§ Rendered images with source text
::::::::::
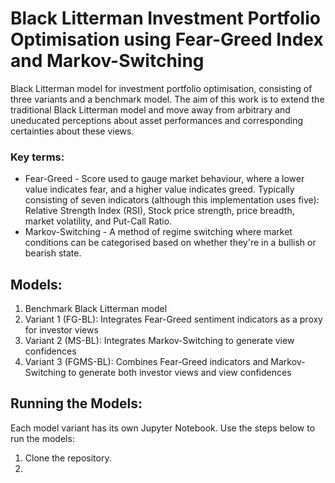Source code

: # Black Litterman Investment Portfolio Optimisation using Fear-Greed Index and Markov-Switching

Black Litterman model for investment portfolio optimisation, consisting of three variants and a benchmark model. The aim of this work is to extend the traditional Black Litterman model and move away from arbitrary and uneducated perceptions about asset performances and corresponding certainties about these views.

### Key terms:
<ul>
    <li> Fear-Greed - Score used to gauge market behaviour, where a lower value indicates fear, and a higher value indicates greed. Typically consisting of seven indicators (although this implementation uses five): Relative Strength Index (RSI), Stock price strength, price breadth, market volatility, and Put-Call Ratio.
    <li> Markov-Switching - A method of regime switching where market conditions can be categorised based on whether they're in a bullish or bearish state.
</ul>

## Models:
<ol>
  <li>Benchmark Black Litterman model
  <li>Variant 1 (FG-BL): Integrates Fear-Greed sentiment indicators as a proxy for investor views
  <li>Variant 2 (MS-BL): Integrates Markov-Switching to generate view confidences
  <li>Variant 3 (FGMS-BL): Combines Fear-Greed indicators and Markov-Switching to generate both investor views and view confidences
</ol>

## Running the Models:

Each model variant has its own Jupyter Notebook. Use the steps below to run the models:

<ol>
    <li>Clone the repository.</li>
    <li></li>
</ol>
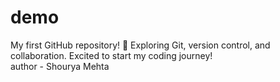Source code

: # demo
My first GitHub repository! 🚀 Exploring Git, version control, and collaboration. Excited to start my coding journey!
<br>
author - Shourya Mehta
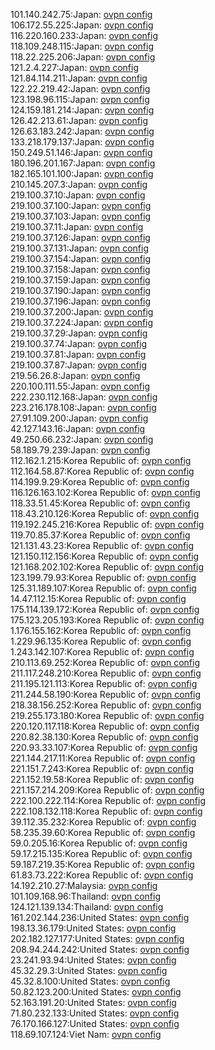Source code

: 101.140.242.75:Japan: [ovpn config](vpn/101_140_242_75.ovpn)  
106.172.55.225:Japan: [ovpn config](vpn/106_172_55_225.ovpn)  
116.220.160.233:Japan: [ovpn config](vpn/116_220_160_233.ovpn)  
118.109.248.115:Japan: [ovpn config](vpn/118_109_248_115.ovpn)  
118.22.225.206:Japan: [ovpn config](vpn/118_22_225_206.ovpn)  
121.2.4.227:Japan: [ovpn config](vpn/121_2_4_227.ovpn)  
121.84.114.211:Japan: [ovpn config](vpn/121_84_114_211.ovpn)  
122.22.219.42:Japan: [ovpn config](vpn/122_22_219_42.ovpn)  
123.198.96.115:Japan: [ovpn config](vpn/123_198_96_115.ovpn)  
124.159.181.214:Japan: [ovpn config](vpn/124_159_181_214.ovpn)  
126.42.213.61:Japan: [ovpn config](vpn/126_42_213_61.ovpn)  
126.63.183.242:Japan: [ovpn config](vpn/126_63_183_242.ovpn)  
133.218.179.137:Japan: [ovpn config](vpn/133_218_179_137.ovpn)  
150.249.51.146:Japan: [ovpn config](vpn/150_249_51_146.ovpn)  
180.196.201.167:Japan: [ovpn config](vpn/180_196_201_167.ovpn)  
182.165.101.100:Japan: [ovpn config](vpn/182_165_101_100.ovpn)  
210.145.207.3:Japan: [ovpn config](vpn/210_145_207_3.ovpn)  
219.100.37.10:Japan: [ovpn config](vpn/219_100_37_10.ovpn)  
219.100.37.100:Japan: [ovpn config](vpn/219_100_37_100.ovpn)  
219.100.37.103:Japan: [ovpn config](vpn/219_100_37_103.ovpn)  
219.100.37.11:Japan: [ovpn config](vpn/219_100_37_11.ovpn)  
219.100.37.126:Japan: [ovpn config](vpn/219_100_37_126.ovpn)  
219.100.37.131:Japan: [ovpn config](vpn/219_100_37_131.ovpn)  
219.100.37.154:Japan: [ovpn config](vpn/219_100_37_154.ovpn)  
219.100.37.158:Japan: [ovpn config](vpn/219_100_37_158.ovpn)  
219.100.37.159:Japan: [ovpn config](vpn/219_100_37_159.ovpn)  
219.100.37.190:Japan: [ovpn config](vpn/219_100_37_190.ovpn)  
219.100.37.196:Japan: [ovpn config](vpn/219_100_37_196.ovpn)  
219.100.37.200:Japan: [ovpn config](vpn/219_100_37_200.ovpn)  
219.100.37.224:Japan: [ovpn config](vpn/219_100_37_224.ovpn)  
219.100.37.29:Japan: [ovpn config](vpn/219_100_37_29.ovpn)  
219.100.37.74:Japan: [ovpn config](vpn/219_100_37_74.ovpn)  
219.100.37.81:Japan: [ovpn config](vpn/219_100_37_81.ovpn)  
219.100.37.87:Japan: [ovpn config](vpn/219_100_37_87.ovpn)  
219.56.26.8:Japan: [ovpn config](vpn/219_56_26_8.ovpn)  
220.100.111.55:Japan: [ovpn config](vpn/220_100_111_55.ovpn)  
222.230.112.168:Japan: [ovpn config](vpn/222_230_112_168.ovpn)  
223.216.178.108:Japan: [ovpn config](vpn/223_216_178_108.ovpn)  
27.91.109.200:Japan: [ovpn config](vpn/27_91_109_200.ovpn)  
42.127.143.16:Japan: [ovpn config](vpn/42_127_143_16.ovpn)  
49.250.66.232:Japan: [ovpn config](vpn/49_250_66_232.ovpn)  
58.189.79.239:Japan: [ovpn config](vpn/58_189_79_239.ovpn)  
112.162.1.215:Korea Republic of: [ovpn config](vpn/112_162_1_215.ovpn)  
112.164.58.87:Korea Republic of: [ovpn config](vpn/112_164_58_87.ovpn)  
114.199.9.29:Korea Republic of: [ovpn config](vpn/114_199_9_29.ovpn)  
116.126.163.102:Korea Republic of: [ovpn config](vpn/116_126_163_102.ovpn)  
118.33.51.45:Korea Republic of: [ovpn config](vpn/118_33_51_45.ovpn)  
118.43.210.126:Korea Republic of: [ovpn config](vpn/118_43_210_126.ovpn)  
119.192.245.216:Korea Republic of: [ovpn config](vpn/119_192_245_216.ovpn)  
119.70.85.37:Korea Republic of: [ovpn config](vpn/119_70_85_37.ovpn)  
121.131.43.23:Korea Republic of: [ovpn config](vpn/121_131_43_23.ovpn)  
121.150.112.156:Korea Republic of: [ovpn config](vpn/121_150_112_156.ovpn)  
121.168.202.102:Korea Republic of: [ovpn config](vpn/121_168_202_102.ovpn)  
123.199.79.93:Korea Republic of: [ovpn config](vpn/123_199_79_93.ovpn)  
125.31.189.107:Korea Republic of: [ovpn config](vpn/125_31_189_107.ovpn)  
14.47.112.15:Korea Republic of: [ovpn config](vpn/14_47_112_15.ovpn)  
175.114.139.172:Korea Republic of: [ovpn config](vpn/175_114_139_172.ovpn)  
175.123.205.193:Korea Republic of: [ovpn config](vpn/175_123_205_193.ovpn)  
1.176.155.162:Korea Republic of: [ovpn config](vpn/1_176_155_162.ovpn)  
1.229.96.135:Korea Republic of: [ovpn config](vpn/1_229_96_135.ovpn)  
1.243.142.107:Korea Republic of: [ovpn config](vpn/1_243_142_107.ovpn)  
210.113.69.252:Korea Republic of: [ovpn config](vpn/210_113_69_252.ovpn)  
211.117.248.210:Korea Republic of: [ovpn config](vpn/211_117_248_210.ovpn)  
211.195.121.113:Korea Republic of: [ovpn config](vpn/211_195_121_113.ovpn)  
211.244.58.190:Korea Republic of: [ovpn config](vpn/211_244_58_190.ovpn)  
218.38.156.252:Korea Republic of: [ovpn config](vpn/218_38_156_252.ovpn)  
219.255.173.180:Korea Republic of: [ovpn config](vpn/219_255_173_180.ovpn)  
220.120.117.118:Korea Republic of: [ovpn config](vpn/220_120_117_118.ovpn)  
220.82.38.130:Korea Republic of: [ovpn config](vpn/220_82_38_130.ovpn)  
220.93.33.107:Korea Republic of: [ovpn config](vpn/220_93_33_107.ovpn)  
221.144.217.11:Korea Republic of: [ovpn config](vpn/221_144_217_11.ovpn)  
221.151.7.243:Korea Republic of: [ovpn config](vpn/221_151_7_243.ovpn)  
221.152.19.58:Korea Republic of: [ovpn config](vpn/221_152_19_58.ovpn)  
221.157.214.209:Korea Republic of: [ovpn config](vpn/221_157_214_209.ovpn)  
222.100.222.114:Korea Republic of: [ovpn config](vpn/222_100_222_114.ovpn)  
222.108.132.118:Korea Republic of: [ovpn config](vpn/222_108_132_118.ovpn)  
39.112.35.232:Korea Republic of: [ovpn config](vpn/39_112_35_232.ovpn)  
58.235.39.60:Korea Republic of: [ovpn config](vpn/58_235_39_60.ovpn)  
59.0.205.16:Korea Republic of: [ovpn config](vpn/59_0_205_16.ovpn)  
59.17.215.135:Korea Republic of: [ovpn config](vpn/59_17_215_135.ovpn)  
59.187.219.35:Korea Republic of: [ovpn config](vpn/59_187_219_35.ovpn)  
61.83.73.222:Korea Republic of: [ovpn config](vpn/61_83_73_222.ovpn)  
14.192.210.27:Malaysia: [ovpn config](vpn/14_192_210_27.ovpn)  
101.109.168.96:Thailand: [ovpn config](vpn/101_109_168_96.ovpn)  
124.121.139.134:Thailand: [ovpn config](vpn/124_121_139_134.ovpn)  
161.202.144.236:United States: [ovpn config](vpn/161_202_144_236.ovpn)  
198.13.36.179:United States: [ovpn config](vpn/198_13_36_179.ovpn)  
202.182.127.177:United States: [ovpn config](vpn/202_182_127_177.ovpn)  
208.94.244.242:United States: [ovpn config](vpn/208_94_244_242.ovpn)  
23.241.93.94:United States: [ovpn config](vpn/23_241_93_94.ovpn)  
45.32.29.3:United States: [ovpn config](vpn/45_32_29_3.ovpn)  
45.32.8.100:United States: [ovpn config](vpn/45_32_8_100.ovpn)  
50.82.123.200:United States: [ovpn config](vpn/50_82_123_200.ovpn)  
52.163.191.20:United States: [ovpn config](vpn/52_163_191_20.ovpn)  
71.80.232.133:United States: [ovpn config](vpn/71_80_232_133.ovpn)  
76.170.166.127:United States: [ovpn config](vpn/76_170_166_127.ovpn)  
118.69.107.124:Viet Nam: [ovpn config](vpn/118_69_107_124.ovpn)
::::::::::
§ AIM OF THE EXERCISE
When the string "generate" appears in a line of the records above, that line is to be copied.

§ EXERCISE RESULT
  <li>Variant 2 (MS-BL): Integrates Markov-Switching to generate view confidences
  <li>Variant 3 (FGMS-BL): Combines Fear-Greed indicators and Markov-Switching to generate both investor views and view confidences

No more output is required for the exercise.